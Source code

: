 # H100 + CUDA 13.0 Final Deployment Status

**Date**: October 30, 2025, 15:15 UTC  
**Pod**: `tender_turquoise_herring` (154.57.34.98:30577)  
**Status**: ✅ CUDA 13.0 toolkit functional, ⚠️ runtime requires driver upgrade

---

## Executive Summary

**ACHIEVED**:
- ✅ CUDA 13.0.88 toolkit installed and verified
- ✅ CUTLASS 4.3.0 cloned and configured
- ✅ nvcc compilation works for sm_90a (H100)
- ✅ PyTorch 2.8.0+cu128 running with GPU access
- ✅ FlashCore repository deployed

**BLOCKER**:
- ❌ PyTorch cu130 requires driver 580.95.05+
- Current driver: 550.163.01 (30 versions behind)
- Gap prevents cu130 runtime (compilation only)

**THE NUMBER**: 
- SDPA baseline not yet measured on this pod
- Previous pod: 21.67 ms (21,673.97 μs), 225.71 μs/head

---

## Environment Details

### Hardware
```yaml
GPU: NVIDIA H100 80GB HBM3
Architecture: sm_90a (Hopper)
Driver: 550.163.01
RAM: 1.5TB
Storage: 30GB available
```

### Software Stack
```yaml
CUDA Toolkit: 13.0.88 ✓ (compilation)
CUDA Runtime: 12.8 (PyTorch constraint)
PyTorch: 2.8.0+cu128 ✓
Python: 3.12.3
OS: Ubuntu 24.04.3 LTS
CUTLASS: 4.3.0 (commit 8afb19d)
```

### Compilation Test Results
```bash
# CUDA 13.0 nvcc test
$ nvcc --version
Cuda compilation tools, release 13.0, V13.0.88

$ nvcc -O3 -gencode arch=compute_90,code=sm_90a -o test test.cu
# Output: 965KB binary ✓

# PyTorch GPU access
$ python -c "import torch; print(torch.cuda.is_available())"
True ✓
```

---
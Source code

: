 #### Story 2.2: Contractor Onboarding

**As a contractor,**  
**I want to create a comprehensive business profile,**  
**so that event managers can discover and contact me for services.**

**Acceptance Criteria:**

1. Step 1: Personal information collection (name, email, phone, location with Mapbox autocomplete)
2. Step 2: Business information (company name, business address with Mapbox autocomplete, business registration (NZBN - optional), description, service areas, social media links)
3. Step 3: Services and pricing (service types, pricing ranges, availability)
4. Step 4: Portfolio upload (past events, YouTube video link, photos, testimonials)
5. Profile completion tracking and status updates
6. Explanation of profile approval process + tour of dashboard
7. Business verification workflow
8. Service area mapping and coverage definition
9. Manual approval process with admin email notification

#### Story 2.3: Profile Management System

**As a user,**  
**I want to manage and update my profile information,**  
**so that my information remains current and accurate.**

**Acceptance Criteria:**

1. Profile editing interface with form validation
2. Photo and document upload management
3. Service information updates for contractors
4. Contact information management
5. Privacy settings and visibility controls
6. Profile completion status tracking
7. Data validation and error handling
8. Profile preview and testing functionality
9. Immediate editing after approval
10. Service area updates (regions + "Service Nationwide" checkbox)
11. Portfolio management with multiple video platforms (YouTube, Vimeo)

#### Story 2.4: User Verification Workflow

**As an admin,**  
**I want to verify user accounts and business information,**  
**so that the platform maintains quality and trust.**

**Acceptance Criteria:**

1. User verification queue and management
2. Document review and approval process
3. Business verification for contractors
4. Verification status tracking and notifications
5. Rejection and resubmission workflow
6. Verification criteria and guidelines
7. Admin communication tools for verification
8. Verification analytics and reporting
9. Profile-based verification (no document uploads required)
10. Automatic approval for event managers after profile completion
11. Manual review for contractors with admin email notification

---

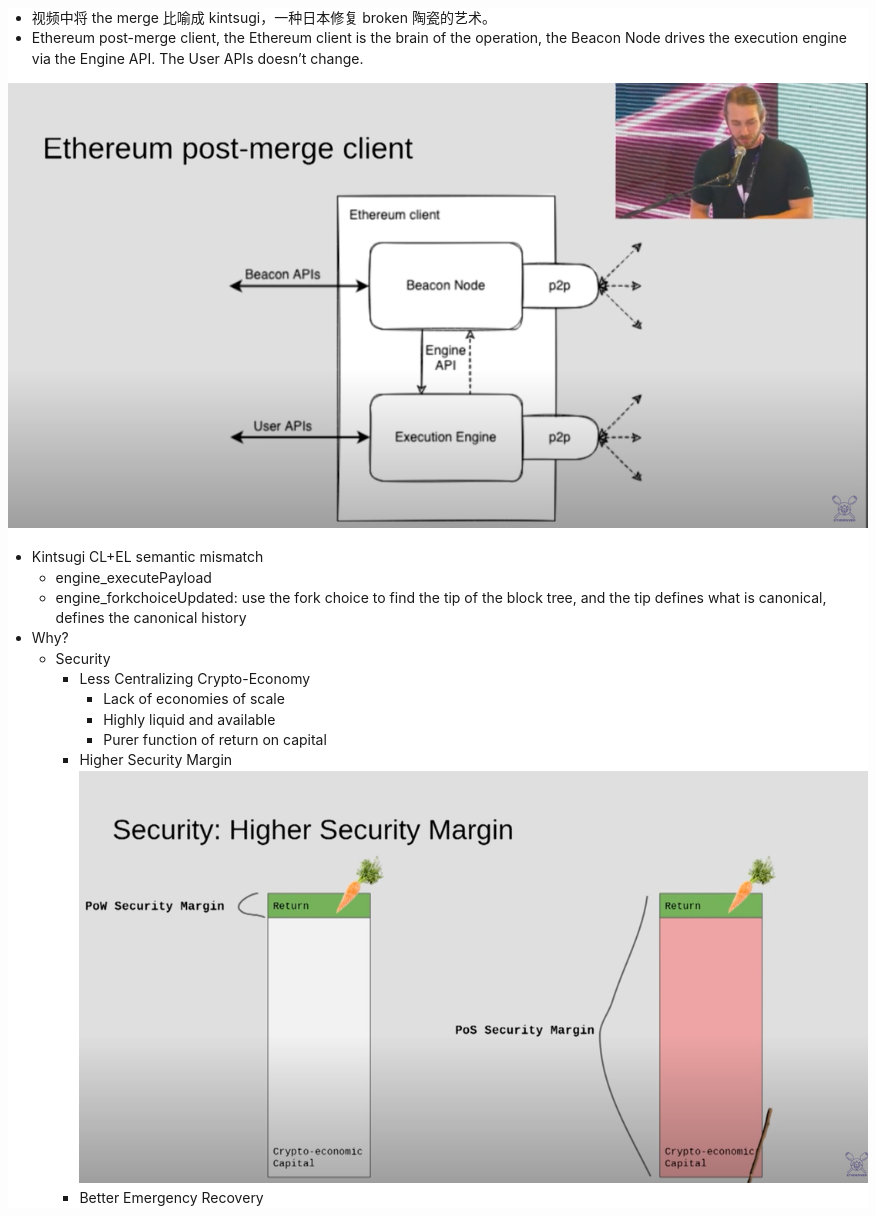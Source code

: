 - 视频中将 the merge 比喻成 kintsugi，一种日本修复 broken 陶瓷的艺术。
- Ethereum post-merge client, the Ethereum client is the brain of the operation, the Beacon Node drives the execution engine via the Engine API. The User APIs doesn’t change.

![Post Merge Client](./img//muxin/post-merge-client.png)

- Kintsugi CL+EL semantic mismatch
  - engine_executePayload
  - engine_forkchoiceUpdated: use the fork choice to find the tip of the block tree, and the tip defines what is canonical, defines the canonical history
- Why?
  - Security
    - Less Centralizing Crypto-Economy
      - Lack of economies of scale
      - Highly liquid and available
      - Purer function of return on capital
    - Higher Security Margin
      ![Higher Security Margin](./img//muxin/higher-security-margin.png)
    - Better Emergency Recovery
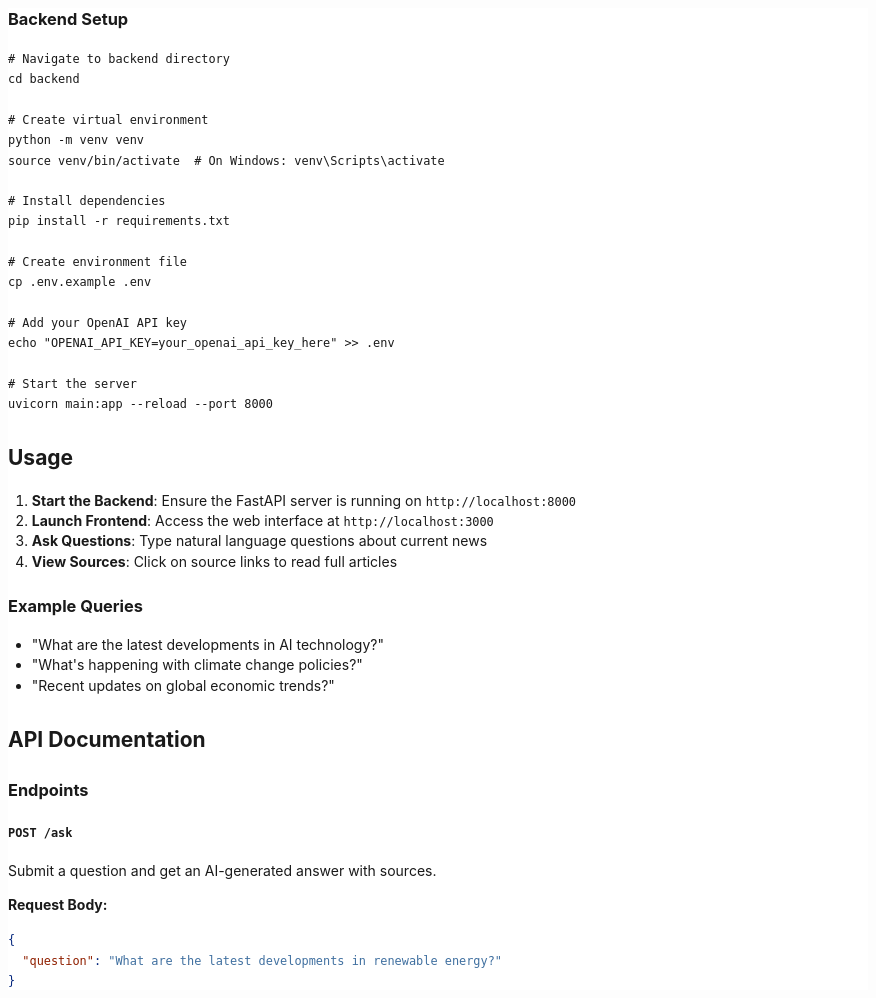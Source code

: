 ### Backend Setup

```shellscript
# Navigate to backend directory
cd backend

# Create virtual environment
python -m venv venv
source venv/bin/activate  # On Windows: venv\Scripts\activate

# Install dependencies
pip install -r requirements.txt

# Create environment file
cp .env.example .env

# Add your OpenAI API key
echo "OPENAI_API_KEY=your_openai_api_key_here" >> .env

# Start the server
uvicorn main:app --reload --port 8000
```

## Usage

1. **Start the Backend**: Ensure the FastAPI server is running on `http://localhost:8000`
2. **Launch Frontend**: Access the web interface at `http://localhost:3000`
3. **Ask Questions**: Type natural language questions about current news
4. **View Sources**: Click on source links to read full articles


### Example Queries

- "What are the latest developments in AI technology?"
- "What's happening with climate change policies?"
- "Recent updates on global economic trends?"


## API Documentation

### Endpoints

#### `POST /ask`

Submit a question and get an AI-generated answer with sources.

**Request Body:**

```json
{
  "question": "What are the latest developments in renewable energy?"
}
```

Task goal:
Within the entries, find each line holding the string "interface". Reply with how many there are, as a number alone.

Solution for this problem:
2